## [Material provided]
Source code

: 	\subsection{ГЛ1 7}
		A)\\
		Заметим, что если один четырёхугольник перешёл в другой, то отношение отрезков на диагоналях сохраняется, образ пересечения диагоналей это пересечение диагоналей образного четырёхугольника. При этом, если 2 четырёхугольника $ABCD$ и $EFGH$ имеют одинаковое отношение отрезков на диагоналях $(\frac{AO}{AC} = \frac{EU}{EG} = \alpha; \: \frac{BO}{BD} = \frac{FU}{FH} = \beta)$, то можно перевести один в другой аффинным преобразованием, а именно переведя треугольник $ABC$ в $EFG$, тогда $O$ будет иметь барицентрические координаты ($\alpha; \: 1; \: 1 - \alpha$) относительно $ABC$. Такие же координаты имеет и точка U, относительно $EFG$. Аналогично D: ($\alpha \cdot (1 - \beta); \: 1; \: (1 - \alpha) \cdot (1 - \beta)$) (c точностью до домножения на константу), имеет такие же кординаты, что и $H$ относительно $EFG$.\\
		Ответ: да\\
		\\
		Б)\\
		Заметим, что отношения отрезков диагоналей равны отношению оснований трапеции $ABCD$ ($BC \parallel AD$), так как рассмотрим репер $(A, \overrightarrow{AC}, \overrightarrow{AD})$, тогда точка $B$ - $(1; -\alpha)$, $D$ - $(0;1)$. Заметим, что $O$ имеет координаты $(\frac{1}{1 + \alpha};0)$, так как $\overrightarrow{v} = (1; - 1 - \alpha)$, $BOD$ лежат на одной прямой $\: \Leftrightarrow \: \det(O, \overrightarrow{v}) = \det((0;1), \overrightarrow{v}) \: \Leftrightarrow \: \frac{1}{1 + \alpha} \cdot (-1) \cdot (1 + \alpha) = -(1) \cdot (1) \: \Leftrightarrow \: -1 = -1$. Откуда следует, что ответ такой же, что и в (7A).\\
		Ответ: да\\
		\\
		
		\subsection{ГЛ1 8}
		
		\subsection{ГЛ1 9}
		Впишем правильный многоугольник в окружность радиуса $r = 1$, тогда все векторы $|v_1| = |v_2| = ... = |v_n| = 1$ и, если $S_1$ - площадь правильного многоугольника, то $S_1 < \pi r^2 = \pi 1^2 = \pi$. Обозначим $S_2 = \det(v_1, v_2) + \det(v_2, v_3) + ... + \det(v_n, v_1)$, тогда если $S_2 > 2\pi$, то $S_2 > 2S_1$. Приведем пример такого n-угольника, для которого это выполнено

## [Directions for this task]
Return all of the above records exactly, leaving no line out.

## [Result below]
Source code

: 	\subsection{ГЛ1 7}
		A)\\
		Заметим, что если один четырёхугольник перешёл в другой, то отношение отрезков на диагоналях сохраняется, образ пересечения диагоналей это пересечение диагоналей образного четырёхугольника. При этом, если 2 четырёхугольника $ABCD$ и $EFGH$ имеют одинаковое отношение отрезков на диагоналях $(\frac{AO}{AC} = \frac{EU}{EG} = \alpha; \: \frac{BO}{BD} = \frac{FU}{FH} = \beta)$, то можно перевести один в другой аффинным преобразованием, а именно переведя треугольник $ABC$ в $EFG$, тогда $O$ будет иметь барицентрические координаты ($\alpha; \: 1; \: 1 - \alpha$) относительно $ABC$. Такие же координаты имеет и точка U, относительно $EFG$. Аналогично D: ($\alpha \cdot (1 - \beta); \: 1; \: (1 - \alpha) \cdot (1 - \beta)$) (c точностью до домножения на константу), имеет такие же кординаты, что и $H$ относительно $EFG$.\\
		Ответ: да\\
		\\
		Б)\\
		Заметим, что отношения отрезков диагоналей равны отношению оснований трапеции $ABCD$ ($BC \parallel AD$), так как рассмотрим репер $(A, \overrightarrow{AC}, \overrightarrow{AD})$, тогда точка $B$ - $(1; -\alpha)$, $D$ - $(0;1)$. Заметим, что $O$ имеет координаты $(\frac{1}{1 + \alpha};0)$, так как $\overrightarrow{v} = (1; - 1 - \alpha)$, $BOD$ лежат на одной прямой $\: \Leftrightarrow \: \det(O, \overrightarrow{v}) = \det((0;1), \overrightarrow{v}) \: \Leftrightarrow \: \frac{1}{1 + \alpha} \cdot (-1) \cdot (1 + \alpha) = -(1) \cdot (1) \: \Leftrightarrow \: -1 = -1$. Откуда следует, что ответ такой же, что и в (7A).\\
		Ответ: да\\
		\\
		
		\subsection{ГЛ1 8}
		
		\subsection{ГЛ1 9}
		Впишем правильный многоугольник в окружность радиуса $r = 1$, тогда все векторы $|v_1| = |v_2| = ... = |v_n| = 1$ и, если $S_1$ - площадь правильного многоугольника, то $S_1 < \pi r^2 = \pi 1^2 = \pi$. Обозначим $S_2 = \det(v_1, v_2) + \det(v_2, v_3) + ... + \det(v_n, v_1)$, тогда если $S_2 > 2\pi$, то $S_2 > 2S_1$. Приведем пример такого n-угольника, для которого это выполнено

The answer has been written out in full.